Brian, you got me wrong I am not giving you any shit, weve been around here for a long time some of us really do need a reality check and get our lives into shape, poker wont be our ticket to fame, it wont pay the bills, it can though cause alot of pain and stress and turn very ugly if not kept in check. Some of us need to pull away from poker, think about what you done before we started playing online and see if we were better off. If the answer is that we were better off then change things. As I said we love poker but I also love other things that cost less and with better outcomes. You asked us 3 questions but then quickley withdrew from your first option, I felt this is the option you want to take but are to scared to stop. Shit man I know its hard but then believe me for some of us its the only realistic option, take a year out learn the game enjoy some time doing other thing and look forward to a better time when you decide to return to plaing poker. Ive started playing Bridge and BackGammon free online working my way up through the skill levels, I spend more time at gigs enjoying myself with my family, I do a little more overtime earning the cash for a trip or event and I have started saving more the past few months, give it ago Brian I feel its better than the starting over again theory playing low limits, players like JD and TP make a living from the players like us because they know how to play poker and dont just play poker. |
#9
|
||||
|
||||
k
[quote=jimmym]
sorry took it wrong way but still +reped you for your 1st post because it was real... im no worst or better of since I started playing, at 1st when I 1st started playing I played way way way too much but since then I have been able to work it into my life where I still have time for family.

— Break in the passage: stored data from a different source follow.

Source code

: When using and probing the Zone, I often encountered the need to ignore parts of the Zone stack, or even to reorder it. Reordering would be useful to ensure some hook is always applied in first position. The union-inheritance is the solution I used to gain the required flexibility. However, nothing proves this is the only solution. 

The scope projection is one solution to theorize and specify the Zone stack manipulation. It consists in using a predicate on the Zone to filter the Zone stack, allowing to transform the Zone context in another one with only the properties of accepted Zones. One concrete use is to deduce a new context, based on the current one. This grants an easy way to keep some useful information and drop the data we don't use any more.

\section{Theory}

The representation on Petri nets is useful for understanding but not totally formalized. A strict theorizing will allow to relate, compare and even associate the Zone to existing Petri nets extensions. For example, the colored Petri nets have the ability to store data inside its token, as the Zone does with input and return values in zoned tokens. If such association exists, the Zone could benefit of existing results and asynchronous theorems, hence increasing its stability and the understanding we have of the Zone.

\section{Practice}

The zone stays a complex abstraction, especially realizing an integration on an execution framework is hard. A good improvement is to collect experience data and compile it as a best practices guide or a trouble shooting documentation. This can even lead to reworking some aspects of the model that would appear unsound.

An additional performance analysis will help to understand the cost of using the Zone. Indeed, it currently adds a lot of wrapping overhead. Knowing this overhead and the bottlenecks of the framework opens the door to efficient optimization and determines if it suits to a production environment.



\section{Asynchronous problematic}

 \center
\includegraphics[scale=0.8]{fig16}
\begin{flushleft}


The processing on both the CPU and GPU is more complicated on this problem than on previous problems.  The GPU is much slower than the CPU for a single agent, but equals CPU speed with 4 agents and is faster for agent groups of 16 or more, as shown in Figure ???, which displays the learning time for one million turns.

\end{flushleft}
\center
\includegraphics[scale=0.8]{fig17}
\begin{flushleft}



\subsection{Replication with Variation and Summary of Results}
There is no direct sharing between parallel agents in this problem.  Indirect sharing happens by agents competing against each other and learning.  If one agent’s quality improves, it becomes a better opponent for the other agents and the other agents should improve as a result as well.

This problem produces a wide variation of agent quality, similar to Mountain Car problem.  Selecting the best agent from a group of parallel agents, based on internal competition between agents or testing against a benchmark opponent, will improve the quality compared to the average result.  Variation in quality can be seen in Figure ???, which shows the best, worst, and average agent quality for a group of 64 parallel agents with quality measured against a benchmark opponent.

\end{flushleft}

I withdrew from option 1 fast because I had been thinking about my options all night. I came to conclusion as long as poker just stays a pasttime then its fine to play, as for doing it for living HELL NO. BUT I do want to get better. I'am the kind of person that when they do something they want to be the best at it so why not try to improve. Really making the money isnt really what I want I just want to be good, It wouldnt matter what it was I always want to be the best at what I do. When I set goals for myself I always reach them, this is one of the only time I have not been able to reach my goal and to be honest that pisses me off to no end. I never plan on making tons of money playing but one day I would like to be able to play higher limits and know I could beat them, I dont want sucess over night and I plan on working for it, again as long as it dosent take anything away from my family. MY family is always 1st. hell poker isnt even in top 10 for me but it is something I enjoy. |
#10
|
||||
|
||||
WOW!
You had me fooled! Seriously though, Cardrunners won't help you. In fact it will do the opposite. Since you can't manage a bankroll properly, you can't play a LAG style, as it will break you when you take one of your many (And well documented) Shots at levels you can't beat. You should really pick OPTION 1. But do what you want.
__________________
3rd Grade Reading Level! |
#11
|
||||
|
||||
Brian - I hope you +Rep everyone who has posted in this thread, because these are some very well thought out responses. I'm going to try to make mine a lot more brief (I got tired from reading all of that!)...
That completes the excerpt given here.